> Problem description
From the entries that follow, copy exactly the lines beginning at the line holding "### Phase 7 Integration Tasks" and continuing through the line holding "- Optimize if needed".

(Stored data entries)

::::::::

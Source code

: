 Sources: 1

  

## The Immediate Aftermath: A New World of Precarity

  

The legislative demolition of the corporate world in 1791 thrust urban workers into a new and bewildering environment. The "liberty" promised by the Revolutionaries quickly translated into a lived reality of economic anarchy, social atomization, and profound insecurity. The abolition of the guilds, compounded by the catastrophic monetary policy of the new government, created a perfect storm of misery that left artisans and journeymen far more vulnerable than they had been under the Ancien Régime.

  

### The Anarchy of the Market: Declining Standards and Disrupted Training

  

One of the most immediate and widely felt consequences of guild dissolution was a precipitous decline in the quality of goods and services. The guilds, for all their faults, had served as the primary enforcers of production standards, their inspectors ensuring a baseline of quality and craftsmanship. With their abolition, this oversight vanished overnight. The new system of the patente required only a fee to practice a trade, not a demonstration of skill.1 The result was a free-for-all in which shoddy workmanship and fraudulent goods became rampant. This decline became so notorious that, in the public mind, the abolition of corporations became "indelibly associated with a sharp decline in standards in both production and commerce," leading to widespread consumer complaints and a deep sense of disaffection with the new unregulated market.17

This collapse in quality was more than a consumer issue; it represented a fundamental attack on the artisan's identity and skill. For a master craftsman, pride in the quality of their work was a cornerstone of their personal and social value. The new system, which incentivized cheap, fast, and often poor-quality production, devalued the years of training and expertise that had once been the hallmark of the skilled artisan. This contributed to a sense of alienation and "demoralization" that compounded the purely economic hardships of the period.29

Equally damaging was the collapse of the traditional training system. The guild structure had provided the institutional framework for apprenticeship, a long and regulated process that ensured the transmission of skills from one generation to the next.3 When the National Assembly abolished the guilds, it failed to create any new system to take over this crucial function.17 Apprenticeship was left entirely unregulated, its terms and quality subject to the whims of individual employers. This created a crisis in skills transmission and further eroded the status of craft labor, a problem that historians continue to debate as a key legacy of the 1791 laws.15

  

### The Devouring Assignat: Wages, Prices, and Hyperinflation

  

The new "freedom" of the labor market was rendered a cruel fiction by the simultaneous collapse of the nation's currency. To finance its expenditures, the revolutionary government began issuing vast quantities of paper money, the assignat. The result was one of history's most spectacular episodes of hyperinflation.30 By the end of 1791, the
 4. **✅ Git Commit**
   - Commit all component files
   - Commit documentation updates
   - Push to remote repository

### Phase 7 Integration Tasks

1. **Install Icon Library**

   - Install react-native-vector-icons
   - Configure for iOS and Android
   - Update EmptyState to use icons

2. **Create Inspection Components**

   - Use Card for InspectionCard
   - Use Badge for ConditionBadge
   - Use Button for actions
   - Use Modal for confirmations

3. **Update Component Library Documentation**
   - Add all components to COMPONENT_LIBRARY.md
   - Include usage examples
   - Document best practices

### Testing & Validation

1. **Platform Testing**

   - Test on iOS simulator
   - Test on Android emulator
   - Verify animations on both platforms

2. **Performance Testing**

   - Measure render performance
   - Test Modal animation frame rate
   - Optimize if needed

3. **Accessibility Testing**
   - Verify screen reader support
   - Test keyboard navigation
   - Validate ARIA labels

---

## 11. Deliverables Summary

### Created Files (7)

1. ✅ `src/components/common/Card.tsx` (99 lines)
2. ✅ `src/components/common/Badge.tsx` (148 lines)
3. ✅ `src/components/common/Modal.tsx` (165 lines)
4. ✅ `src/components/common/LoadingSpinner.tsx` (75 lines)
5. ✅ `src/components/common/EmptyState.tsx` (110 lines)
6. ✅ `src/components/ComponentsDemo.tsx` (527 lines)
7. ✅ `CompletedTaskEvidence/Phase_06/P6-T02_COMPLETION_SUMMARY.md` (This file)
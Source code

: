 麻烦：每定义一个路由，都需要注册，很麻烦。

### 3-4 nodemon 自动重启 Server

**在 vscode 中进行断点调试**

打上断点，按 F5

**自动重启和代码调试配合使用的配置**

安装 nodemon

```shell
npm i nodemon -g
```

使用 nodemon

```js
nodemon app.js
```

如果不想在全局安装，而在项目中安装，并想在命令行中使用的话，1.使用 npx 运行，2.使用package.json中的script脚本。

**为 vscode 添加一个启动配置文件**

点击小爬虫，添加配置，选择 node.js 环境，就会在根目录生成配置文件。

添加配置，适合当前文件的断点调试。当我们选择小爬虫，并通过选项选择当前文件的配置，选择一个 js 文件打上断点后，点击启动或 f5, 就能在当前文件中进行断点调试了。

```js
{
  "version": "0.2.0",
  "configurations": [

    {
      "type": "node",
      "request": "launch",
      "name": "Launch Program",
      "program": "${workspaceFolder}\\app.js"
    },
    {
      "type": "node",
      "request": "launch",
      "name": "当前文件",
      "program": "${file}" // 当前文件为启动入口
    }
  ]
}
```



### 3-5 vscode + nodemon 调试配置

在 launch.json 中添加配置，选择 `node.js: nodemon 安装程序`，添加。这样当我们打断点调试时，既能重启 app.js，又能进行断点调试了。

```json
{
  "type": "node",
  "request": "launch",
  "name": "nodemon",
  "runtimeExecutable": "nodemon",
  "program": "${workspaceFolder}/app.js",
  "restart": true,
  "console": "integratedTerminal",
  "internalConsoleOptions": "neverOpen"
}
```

::::::::

> Result of this task
### Phase 7 Integration Tasks

1. **Install Icon Library**

   - Install react-native-vector-icons
   - Configure for iOS and Android
   - Update EmptyState to use icons

2. **Create Inspection Components**

   - Use Card for InspectionCard
   - Use Badge for ConditionBadge
   - Use Button for actions
   - Use Modal for confirmations

3. **Update Component Library Documentation**
   - Add all components to COMPONENT_LIBRARY.md
   - Include usage examples
   - Document best practices

### Testing & Validation

1. **Platform Testing**

   - Test on iOS simulator
   - Test on Android emulator
   - Verify animations on both platforms

2. **Performance Testing**

   - Measure render performance
   - Test Modal animation frame rate
   - Optimize if needed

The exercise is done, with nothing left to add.